GIVEN RECORDS:
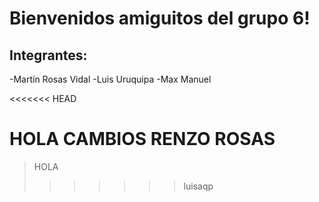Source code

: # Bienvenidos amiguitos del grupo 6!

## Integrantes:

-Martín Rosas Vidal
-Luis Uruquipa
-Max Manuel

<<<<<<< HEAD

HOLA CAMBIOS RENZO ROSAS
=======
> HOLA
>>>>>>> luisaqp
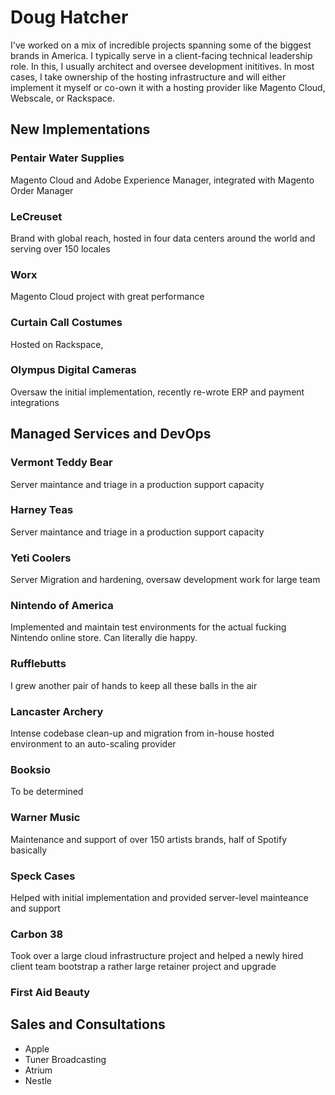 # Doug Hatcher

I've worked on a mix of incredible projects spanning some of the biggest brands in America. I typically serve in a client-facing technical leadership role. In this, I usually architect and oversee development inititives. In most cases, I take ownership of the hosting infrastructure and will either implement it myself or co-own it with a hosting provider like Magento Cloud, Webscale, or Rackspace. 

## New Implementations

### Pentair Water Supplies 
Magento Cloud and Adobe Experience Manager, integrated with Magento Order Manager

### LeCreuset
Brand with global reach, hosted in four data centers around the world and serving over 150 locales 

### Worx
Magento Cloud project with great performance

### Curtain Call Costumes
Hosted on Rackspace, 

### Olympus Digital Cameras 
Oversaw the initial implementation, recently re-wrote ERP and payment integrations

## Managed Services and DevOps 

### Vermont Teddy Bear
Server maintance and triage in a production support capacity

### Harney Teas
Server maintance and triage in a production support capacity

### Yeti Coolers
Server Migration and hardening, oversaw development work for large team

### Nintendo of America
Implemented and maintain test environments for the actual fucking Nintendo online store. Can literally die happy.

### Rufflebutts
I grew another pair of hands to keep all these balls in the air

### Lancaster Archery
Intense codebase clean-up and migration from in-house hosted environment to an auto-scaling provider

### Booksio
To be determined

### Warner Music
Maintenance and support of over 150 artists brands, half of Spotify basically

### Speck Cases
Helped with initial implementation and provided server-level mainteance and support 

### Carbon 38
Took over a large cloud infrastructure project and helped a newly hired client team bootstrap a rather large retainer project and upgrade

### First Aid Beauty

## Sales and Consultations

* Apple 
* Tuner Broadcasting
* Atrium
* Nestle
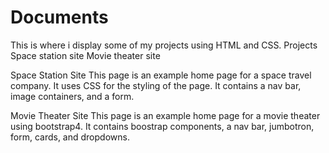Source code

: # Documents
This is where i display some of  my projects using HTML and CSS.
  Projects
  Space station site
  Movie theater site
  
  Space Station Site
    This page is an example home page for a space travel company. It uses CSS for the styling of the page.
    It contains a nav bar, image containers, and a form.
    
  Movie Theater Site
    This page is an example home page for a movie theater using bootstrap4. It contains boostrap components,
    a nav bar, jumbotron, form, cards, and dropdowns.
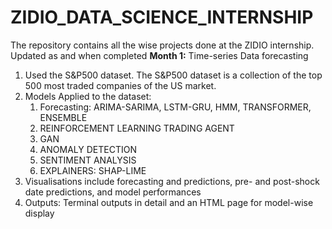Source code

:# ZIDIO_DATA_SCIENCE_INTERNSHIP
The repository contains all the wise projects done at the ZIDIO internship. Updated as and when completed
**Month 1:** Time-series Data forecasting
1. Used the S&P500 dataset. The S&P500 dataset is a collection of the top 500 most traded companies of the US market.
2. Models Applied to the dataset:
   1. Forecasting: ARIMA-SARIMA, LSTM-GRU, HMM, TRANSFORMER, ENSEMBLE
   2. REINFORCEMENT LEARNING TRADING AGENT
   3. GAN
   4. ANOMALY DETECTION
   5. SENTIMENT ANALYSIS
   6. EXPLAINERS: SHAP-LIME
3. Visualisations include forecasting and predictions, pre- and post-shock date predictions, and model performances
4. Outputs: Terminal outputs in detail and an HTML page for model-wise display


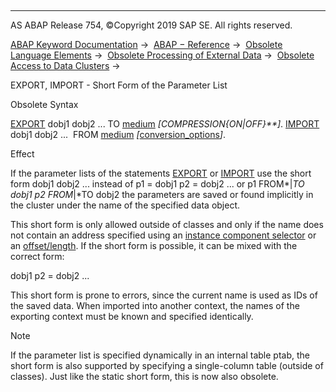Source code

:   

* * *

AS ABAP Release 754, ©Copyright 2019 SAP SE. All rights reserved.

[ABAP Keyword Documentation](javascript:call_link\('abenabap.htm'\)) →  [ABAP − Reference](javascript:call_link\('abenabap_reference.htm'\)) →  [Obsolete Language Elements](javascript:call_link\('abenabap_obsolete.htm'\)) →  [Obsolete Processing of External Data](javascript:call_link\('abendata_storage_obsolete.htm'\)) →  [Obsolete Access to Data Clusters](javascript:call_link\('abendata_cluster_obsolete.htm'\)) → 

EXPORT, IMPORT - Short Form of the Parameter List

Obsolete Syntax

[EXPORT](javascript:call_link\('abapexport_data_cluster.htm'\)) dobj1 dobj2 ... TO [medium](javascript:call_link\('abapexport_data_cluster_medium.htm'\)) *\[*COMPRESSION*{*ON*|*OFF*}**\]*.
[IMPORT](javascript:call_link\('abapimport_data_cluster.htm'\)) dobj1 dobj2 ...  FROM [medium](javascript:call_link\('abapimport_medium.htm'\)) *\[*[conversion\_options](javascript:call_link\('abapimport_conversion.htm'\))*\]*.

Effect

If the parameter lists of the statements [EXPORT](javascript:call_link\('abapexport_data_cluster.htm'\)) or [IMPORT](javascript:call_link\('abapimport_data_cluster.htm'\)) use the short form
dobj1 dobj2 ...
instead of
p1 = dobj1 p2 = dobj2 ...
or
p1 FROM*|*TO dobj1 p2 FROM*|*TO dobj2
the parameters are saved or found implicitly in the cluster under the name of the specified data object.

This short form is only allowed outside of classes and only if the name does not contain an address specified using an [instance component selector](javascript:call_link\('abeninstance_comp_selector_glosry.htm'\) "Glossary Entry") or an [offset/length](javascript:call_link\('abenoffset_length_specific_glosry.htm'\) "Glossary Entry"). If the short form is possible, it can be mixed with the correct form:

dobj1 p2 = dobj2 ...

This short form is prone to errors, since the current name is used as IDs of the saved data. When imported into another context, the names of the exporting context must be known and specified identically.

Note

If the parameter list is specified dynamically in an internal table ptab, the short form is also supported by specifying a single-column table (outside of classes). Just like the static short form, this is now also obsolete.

PROBLEM TO SOLVE: An exact copy of the lines above, from the first through the line that holds "### Harney Teas", is what is needed; leave the pictures out.

PROBLEM SOLUTION:
Source code

: # Bienvenidos amiguitos del grupo 6!

## Integrantes:

-Martín Rosas Vidal
-Luis Uruquipa
-Max Manuel

<<<<<<< HEAD

HOLA CAMBIOS RENZO ROSAS
=======
> HOLA
>>>>>>> luisaqp
 # Doug Hatcher

I've worked on a mix of incredible projects spanning some of the biggest brands in America. I typically serve in a client-facing technical leadership role. In this, I usually architect and oversee development inititives. In most cases, I take ownership of the hosting infrastructure and will either implement it myself or co-own it with a hosting provider like Magento Cloud, Webscale, or Rackspace. 

## New Implementations

### Pentair Water Supplies 
Magento Cloud and Adobe Experience Manager, integrated with Magento Order Manager

### LeCreuset
Brand with global reach, hosted in four data centers around the world and serving over 150 locales 

### Worx
Magento Cloud project with great performance

### Curtain Call Costumes
Hosted on Rackspace, 

### Olympus Digital Cameras 
Oversaw the initial implementation, recently re-wrote ERP and payment integrations

## Managed Services and DevOps 

### Vermont Teddy Bear
Server maintance and triage in a production support capacity

### Harney Teas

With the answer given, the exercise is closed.